Apfelwicklerlarve (Made) im Apfel

Überall, wo weltweit Äpfel kommerziell angebaut werden, spielt auch der Apfelwickler (Cydia pomonella) als wirtschaftlich bedeutender Schädling eine Rolle. Da in den Verkauf nur makellose Äpfel kommen, ist die Made im Apfel, die sich einen Fraßgang bis ins Kerngehäuse bohrt, heute fast nur noch Haus- und Kleingärtner bekannt. Der Schweizer Virologe Dr. Jürg Huber war einer von vier neuen Wissenschaftlern, die Anfang der 1970er Jahre mit dem Umzug des Instituts in die Heinrichstraße in Darmstadt ihre Arbeit begannen. Sein Interesse galt fortan einem 1964 in Nordmexiko entdeckten Virus, das Larven des Apfelwicklers hochspezifisch, rasch und sicher abtötet – dem Cydia pomonella Granulovirus (CpGV). Er etablierte entsprechende Zuchten am Institut, erforschte in Labor- und Freilandversuchen die Wirkung des Virus und betrieb mit dem damaligen BBA-Schwesterinstitut für Pflanzenschutz im Obstbau in Dossenheim intensiv eine mögliche Einführung in die Praxis. Erfolgreich wie man sieht: 1989 erhielt das erste Viruspräparat GRANUPOM zur Bekämpfung des Apfelwicklers seine Zulassung in Deutschland, auch geeignet für den Ökoanbau.

2005 stellte man fest, dass in ökologischen Obstanlagen – dort wurde das Virus häufig eingesetzt – Apfelwickler in manchen Obstanlagen mehr ausreichend bekämpft wurden.
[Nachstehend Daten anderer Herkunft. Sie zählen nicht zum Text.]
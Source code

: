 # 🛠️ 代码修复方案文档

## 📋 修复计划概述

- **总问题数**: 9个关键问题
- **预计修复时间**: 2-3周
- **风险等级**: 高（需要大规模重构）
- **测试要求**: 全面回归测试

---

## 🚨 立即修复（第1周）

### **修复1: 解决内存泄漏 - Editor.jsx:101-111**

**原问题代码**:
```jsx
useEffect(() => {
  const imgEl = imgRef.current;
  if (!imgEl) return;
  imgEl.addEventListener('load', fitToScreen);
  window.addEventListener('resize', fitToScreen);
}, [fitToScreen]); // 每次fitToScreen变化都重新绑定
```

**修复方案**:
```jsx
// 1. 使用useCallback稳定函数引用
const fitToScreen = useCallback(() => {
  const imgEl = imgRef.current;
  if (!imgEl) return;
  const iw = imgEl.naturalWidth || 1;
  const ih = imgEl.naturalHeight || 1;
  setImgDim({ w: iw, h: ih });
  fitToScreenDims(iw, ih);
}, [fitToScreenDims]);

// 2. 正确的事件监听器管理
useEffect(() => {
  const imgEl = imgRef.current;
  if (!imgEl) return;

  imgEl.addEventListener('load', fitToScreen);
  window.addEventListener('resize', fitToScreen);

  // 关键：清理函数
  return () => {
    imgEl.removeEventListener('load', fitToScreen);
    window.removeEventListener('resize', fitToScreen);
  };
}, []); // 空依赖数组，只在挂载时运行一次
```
Die „Made“ hatte sich angepasst. Nicht nur am Institut in Darmstadt begann man intensiv und mit viel Elan zum einen daran zu erforschen, wie und warum sich diese Resistenz so überaus rasch entwickeln konnte. Parallel dazu wurden seit 2006 neue Virusisolate aus aller Welt gesucht und auf ihre Wirksamkeit getestet. In Deutschland, Italien, Frankreich und der Schweiz wurden entsprechende Freilandversuche durchgeführt. Inzwischen stehen neue wirksame CpGV-Präparate zur Verfügung, mit denen in Europa inzwischen mehr als 100.000 ha behandelt werden.
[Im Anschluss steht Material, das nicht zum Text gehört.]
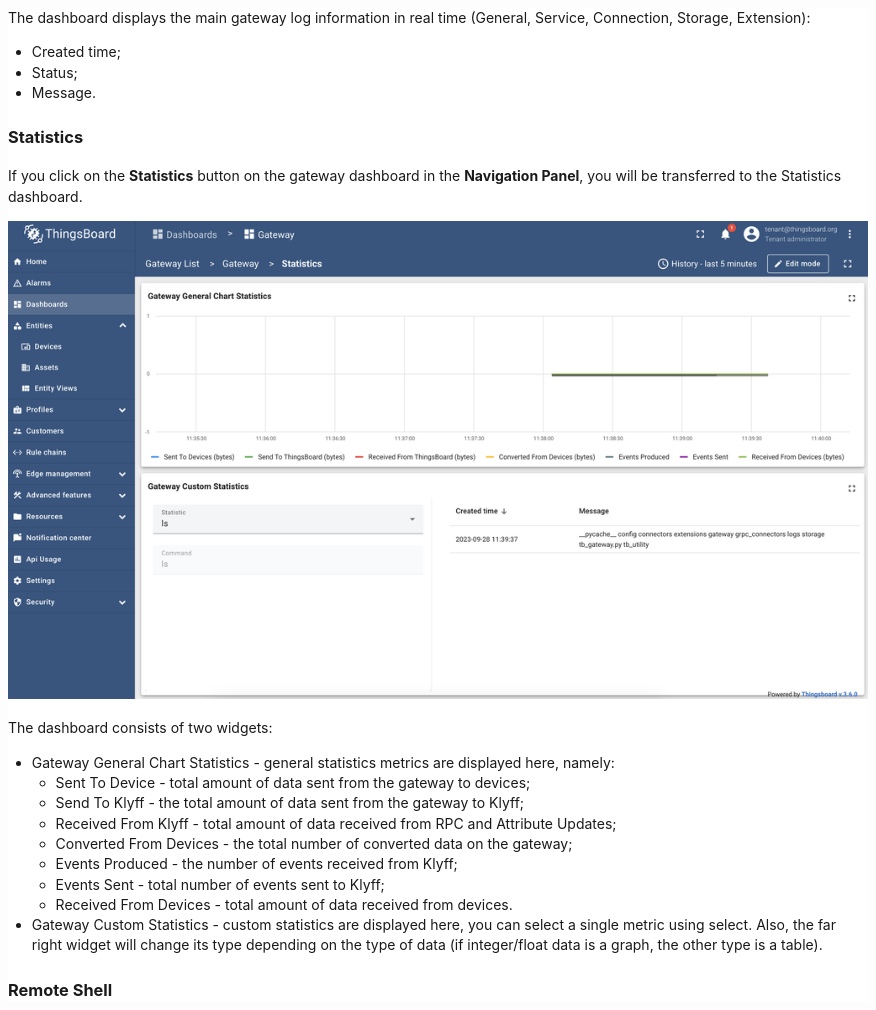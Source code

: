 The dashboard displays the main gateway log information in real time (General, Service, Connection, Storage, Extension):
- Created time;
- Status;
- Message.

### Statistics

If you click on the **Statistics** button on the gateway dashboard in the **Navigation Panel**, you will be transferred
to the Statistics dashboard. 

![](/images/gateway/dashboard/gateway-dashboard-statistics.png)

The dashboard consists of two widgets:
- Gateway General Chart Statistics - general statistics metrics are displayed here, namely:
  - Sent To Device - total amount of data sent from the gateway to devices;
  - Send To Klyff - the total amount of data sent from the gateway to Klyff;
  - Received From Klyff - total amount of data received from RPC and Attribute Updates;
  - Converted From Devices - the total number of converted data on the gateway;
  - Events Produced - the number of events received from Klyff;
  - Events Sent - total number of events sent to Klyff;
  - Received From Devices - total amount of data received from devices.
- Gateway Custom Statistics - custom statistics are displayed here, you can select a single metric using select. Also, the far right widget will change its type depending on the type of data (if integer/float data is a graph, the other type is a table).

### Remote Shell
Auf Dr. Huber, der von 1989 bis 2009 auch die Leitung des Instituts innehatte, folgte Prof. Dr. Johannes Jehle ebenfalls als Institutsleiter und ebenfalls bereits langjährigem Wissenschaftler im gleichen Fachgebiet. Gemeinsame Publikationen zeugen von der Zusammenarbeit.